Ein Tatort in Mainz – warum nicht?
Mitte August wandte sich der Oberbürgermeister der Stadt Mainz, Michael Ebling, in einem Brief an den SWR-Intendanten. Nanu, fragt man sich, ist das jetzt schon offene politische Einflussnahme aufs Fernsehen?
Tatsächlich war es ein Versuch einer Einflussnahme, der jedoch eher mit einem Zwinkern zu sehen ist. Inhalt dieses Briefes war der Wunsch, wieder einmal einen Tatort in Mainz spielen zu lassen, angestoßen dadurch, dass bei der zuständigen Sendeanstalt durch den Wegfall des Konstanz-Tatorts bald ein Platz für eine neue Stadt frei werde, wie die Allgemeine Zeitung Mainz berichtete.

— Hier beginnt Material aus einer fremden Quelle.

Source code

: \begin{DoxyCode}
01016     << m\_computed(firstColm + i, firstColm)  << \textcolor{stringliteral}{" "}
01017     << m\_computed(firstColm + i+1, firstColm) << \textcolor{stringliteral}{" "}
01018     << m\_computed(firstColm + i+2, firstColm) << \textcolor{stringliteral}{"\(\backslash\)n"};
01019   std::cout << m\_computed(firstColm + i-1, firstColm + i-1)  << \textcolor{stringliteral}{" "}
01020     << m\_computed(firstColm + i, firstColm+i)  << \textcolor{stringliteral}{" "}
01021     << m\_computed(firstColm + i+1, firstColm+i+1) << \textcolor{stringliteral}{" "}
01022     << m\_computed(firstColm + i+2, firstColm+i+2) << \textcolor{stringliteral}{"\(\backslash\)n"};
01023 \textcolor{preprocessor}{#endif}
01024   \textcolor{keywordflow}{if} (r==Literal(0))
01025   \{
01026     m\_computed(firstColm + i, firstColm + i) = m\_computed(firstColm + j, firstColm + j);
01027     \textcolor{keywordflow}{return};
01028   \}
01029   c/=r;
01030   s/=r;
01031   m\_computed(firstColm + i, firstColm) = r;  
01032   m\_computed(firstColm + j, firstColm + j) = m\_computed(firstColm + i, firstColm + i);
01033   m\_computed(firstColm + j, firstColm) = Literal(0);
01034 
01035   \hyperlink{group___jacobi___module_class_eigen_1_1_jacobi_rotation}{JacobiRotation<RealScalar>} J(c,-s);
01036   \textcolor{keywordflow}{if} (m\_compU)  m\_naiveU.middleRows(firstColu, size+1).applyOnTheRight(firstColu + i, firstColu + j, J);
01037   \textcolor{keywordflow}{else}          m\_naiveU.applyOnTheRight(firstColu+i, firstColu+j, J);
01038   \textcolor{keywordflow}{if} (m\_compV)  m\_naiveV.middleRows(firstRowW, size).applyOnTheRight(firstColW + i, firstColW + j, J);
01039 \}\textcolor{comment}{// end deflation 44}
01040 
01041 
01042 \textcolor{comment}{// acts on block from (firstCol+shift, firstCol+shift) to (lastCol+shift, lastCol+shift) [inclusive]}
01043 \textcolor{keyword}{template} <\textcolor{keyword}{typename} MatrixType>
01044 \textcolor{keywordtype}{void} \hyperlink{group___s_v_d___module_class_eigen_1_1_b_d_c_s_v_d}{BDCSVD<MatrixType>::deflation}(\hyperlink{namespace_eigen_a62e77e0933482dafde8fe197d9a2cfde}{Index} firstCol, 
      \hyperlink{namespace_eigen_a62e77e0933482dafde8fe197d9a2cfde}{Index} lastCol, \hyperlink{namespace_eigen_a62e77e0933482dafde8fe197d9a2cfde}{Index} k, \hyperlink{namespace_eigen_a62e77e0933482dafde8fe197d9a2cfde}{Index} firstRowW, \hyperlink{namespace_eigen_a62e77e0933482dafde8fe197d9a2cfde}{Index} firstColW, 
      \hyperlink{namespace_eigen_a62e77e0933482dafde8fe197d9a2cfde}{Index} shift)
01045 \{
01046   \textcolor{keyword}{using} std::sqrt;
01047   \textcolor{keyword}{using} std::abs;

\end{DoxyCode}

Der Tatort ist die wohl die beliebteste und bekannteste Krimiserie in Deutschland, vermutlich schon deshalb, weil sie kein festes Ermittlerteam hat, sondern jede Folge, die von den einzelnen Landesanstalten der ARD produziert wird, ein anderes Team aus einer anderen Stadt ermittelt. Folgt man diesen Quoten, sehen bei einer Folge dieser Krimireihe teilweise über 10 Millionen Zuschauer zu, was beachtlich ist, wenn man bedenkt, dass Deutschland 80 Millionen Einwohner hat und Online-Plattformen wie Netflix oder Maxdome dabei sind, das lineare Fersehen zu verdrängen.
Von 1978 bis 1980 gab es drei Folgen des Krimis, die in Mainz gespielt haben, ansonsten sieht es bei Serien, die in Mainz spielen, eher mau aus, auch wenn das ZDF hier seinen Sitz hat.
Mal davon abgesehen, dass Mainz auch andere Probleme hat, als Tatort-Stadt zu sein, finde ich die Idee durchaus reizend. Besonders amüsiert hat mich an der ganzen Sache, dass ich zeitgleich selbst einen zwei Jahre alten Krimi von mir überarbeitet habe, der in Mainz spielt (eigentlich habe ich ihn sogar komplett neu geschrieben, die alte Fassung war zu unrealistisch). Sich vorzustellen, seine eigenen Ideen filmisch verwirklicht zu sehen, hat schon etwas Reizvolles, auch wenn es vielleicht nie dazu kommen wird.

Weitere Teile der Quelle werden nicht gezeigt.